Boşanmada düğün takıları son dönemde oldukça çok tartışılan ve merak edilen bir konudur. Evlilik bir kadınla erkeğin aile oluşturmak maksadıyla Medeni Kanunda öngörülen şartlarla hayatlarını birleştikleri kurum olarak karşımıza çıkmaktadır. Söz konusu şartlardan bir tanesi ise şekil şartı olan evliliğin merasime tabi olmasıdır. Buna göre birbiriyle evlenecek kadın ve erkek, içlerinden birinin oturduğu yer evlendirme memurluğuna birlikte başvururlar.

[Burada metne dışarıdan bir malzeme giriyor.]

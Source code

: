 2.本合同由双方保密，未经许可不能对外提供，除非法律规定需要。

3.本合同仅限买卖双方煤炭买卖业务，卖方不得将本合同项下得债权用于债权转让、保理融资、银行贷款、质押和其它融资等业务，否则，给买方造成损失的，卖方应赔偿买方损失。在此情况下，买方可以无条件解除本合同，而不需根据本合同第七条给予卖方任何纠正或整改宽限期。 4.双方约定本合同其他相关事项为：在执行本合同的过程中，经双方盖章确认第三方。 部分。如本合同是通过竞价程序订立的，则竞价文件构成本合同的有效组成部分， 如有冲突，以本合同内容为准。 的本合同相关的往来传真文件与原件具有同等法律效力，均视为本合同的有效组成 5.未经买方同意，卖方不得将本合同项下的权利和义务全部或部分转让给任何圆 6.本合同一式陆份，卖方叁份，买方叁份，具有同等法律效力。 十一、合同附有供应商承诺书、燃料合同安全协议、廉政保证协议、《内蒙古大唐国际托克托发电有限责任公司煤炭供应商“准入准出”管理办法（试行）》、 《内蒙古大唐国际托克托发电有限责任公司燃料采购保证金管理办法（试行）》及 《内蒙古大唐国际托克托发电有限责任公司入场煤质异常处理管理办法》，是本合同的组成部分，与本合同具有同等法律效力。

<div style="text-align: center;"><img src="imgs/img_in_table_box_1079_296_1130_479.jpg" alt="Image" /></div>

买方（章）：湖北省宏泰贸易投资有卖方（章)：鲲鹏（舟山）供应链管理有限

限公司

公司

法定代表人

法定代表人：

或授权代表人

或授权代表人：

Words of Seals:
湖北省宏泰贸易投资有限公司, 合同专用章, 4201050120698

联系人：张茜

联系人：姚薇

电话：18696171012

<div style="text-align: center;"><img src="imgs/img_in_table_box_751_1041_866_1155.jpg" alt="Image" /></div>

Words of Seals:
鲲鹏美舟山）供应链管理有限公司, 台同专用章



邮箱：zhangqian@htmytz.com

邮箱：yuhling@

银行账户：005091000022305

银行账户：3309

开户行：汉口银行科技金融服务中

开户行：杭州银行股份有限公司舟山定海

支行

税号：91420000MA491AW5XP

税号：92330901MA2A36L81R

Boşanmada Düğün Takıları Kime Aittir
Türk toplumunda gelenek görenekleri ışığında evlenme merasimine ayrı bir önem atfedilmiştir. Kural olarak evlendirme dairesinde gerçekleştirilen bu merasim genellikle tarafların seçecekleri yerlerde şölen şeklinde gerçekleşmektedir. Bu şölenin olmazsa olmaz unsuru olarak takı merasimi karşımıza çıkar. Davetliler sıraya girerek gelin ve damada düğün takısı adı altında hediyelerini sunmaktadır. Çeşitli yörelerde sıraya girmeden gelin ve damadın davetlilerin masasına giderek kabul ettikleri şekilde gerçekleşebildiği gibi henüz düğünün girişinde bir kesede toplanması şeklinde de olabilmektedir. Taraflar için evliliğin ilk zamanlarında ciddi bir gelir sağlayan bu takılar boşanma esnasında ihtilaflara neden olmaktadır. Boşanmada düğün takıları ne şekilde paylaştırılır ve kimde kalır sorusu çekişmeli olan konulardan biridir.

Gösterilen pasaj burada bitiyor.